Action item ▸
Read the listing below and copy out each line where the word "have" occurs.

Information shown ▸
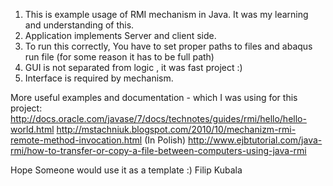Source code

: 1. This is example usage of RMI mechanism in Java. It was my learning and understanding of this.
2. Application implements Server and client side.
3. To run this correctly, You have to set proper paths to files and abaqus run file (for some reason it has to be full path)
4. GUI is not separated from logic , it was fast project :)
5. Interface is required by mechanism.

More useful examples and documentation - which I was using for this project:
http://docs.oracle.com/javase/7/docs/technotes/guides/rmi/hello/hello-world.html
http://mstachniuk.blogspot.com/2010/10/mechanizm-rmi-remote-method-invocation.html (In Polish)
http://www.ejbtutorial.com/java-rmi/how-to-transfer-or-copy-a-file-between-computers-using-java-rmi

Hope Someone would use it as a template :)
Filip Kubala 
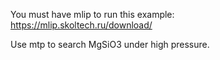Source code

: You must have mlip to run this example:  
https://mlip.skoltech.ru/download/  
  
Use mtp to search MgSiO3 under high pressure.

Solution ▸
3. To run this correctly, You have to set proper paths to files and abaqus run file (for some reason it has to be full path)
: You must have mlip to run this example:  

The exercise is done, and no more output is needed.